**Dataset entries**
....................

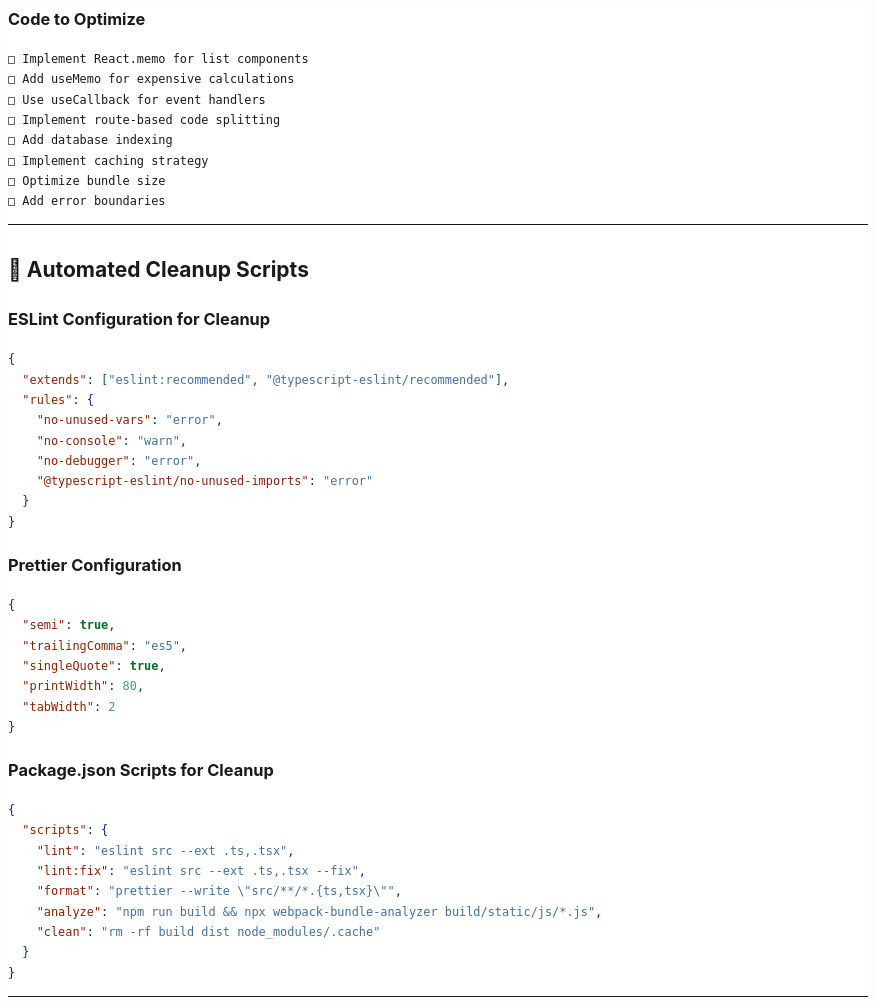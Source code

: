 ### Code to Optimize
```bash
□ Implement React.memo for list components
□ Add useMemo for expensive calculations
□ Use useCallback for event handlers
□ Implement route-based code splitting
□ Add database indexing
□ Implement caching strategy
□ Optimize bundle size
□ Add error boundaries
```

---

## 🔧 Automated Cleanup Scripts

### ESLint Configuration for Cleanup
```json
{
  "extends": ["eslint:recommended", "@typescript-eslint/recommended"],
  "rules": {
    "no-unused-vars": "error",
    "no-console": "warn",
    "no-debugger": "error",
    "@typescript-eslint/no-unused-imports": "error"
  }
}
```

### Prettier Configuration
```json
{
  "semi": true,
  "trailingComma": "es5",
  "singleQuote": true,
  "printWidth": 80,
  "tabWidth": 2
}
```

### Package.json Scripts for Cleanup
```json
{
  "scripts": {
    "lint": "eslint src --ext .ts,.tsx",
    "lint:fix": "eslint src --ext .ts,.tsx --fix",
    "format": "prettier --write \"src/**/*.{ts,tsx}\"",
    "analyze": "npm run build && npx webpack-bundle-analyzer build/static/js/*.js",
    "clean": "rm -rf build dist node_modules/.cache"
  }
}
```

---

....................

Produce an exact copy of the records above, leaving out the pictures.

**SOLUTION TO THIS PROBLEM**
Source code

: ### Code to Optimize
```bash
□ Implement React.memo for list components
□ Add useMemo for expensive calculations
□ Use useCallback for event handlers
□ Implement route-based code splitting
□ Add database indexing
□ Implement caching strategy
□ Optimize bundle size
□ Add error boundaries
```

---

## 🔧 Automated Cleanup Scripts

### ESLint Configuration for Cleanup
```json
{
  "extends": ["eslint:recommended", "@typescript-eslint/recommended"],
  "rules": {
    "no-unused-vars": "error",
    "no-console": "warn",
    "no-debugger": "error",
    "@typescript-eslint/no-unused-imports": "error"
  }
}
```

### Prettier Configuration
```json
{
  "semi": true,
  "trailingComma": "es5",
  "singleQuote": true,
  "printWidth": 80,
  "tabWidth": 2
}
```

### Package.json Scripts for Cleanup
```json
{
  "scripts": {
    "lint": "eslint src --ext .ts,.tsx",
    "lint:fix": "eslint src --ext .ts,.tsx --fix",
    "format": "prettier --write \"src/**/*.{ts,tsx}\"",
    "analyze": "npm run build && npx webpack-bundle-analyzer build/static/js/*.js",
    "clean": "rm -rf build dist node_modules/.cache"
  }
}
```

---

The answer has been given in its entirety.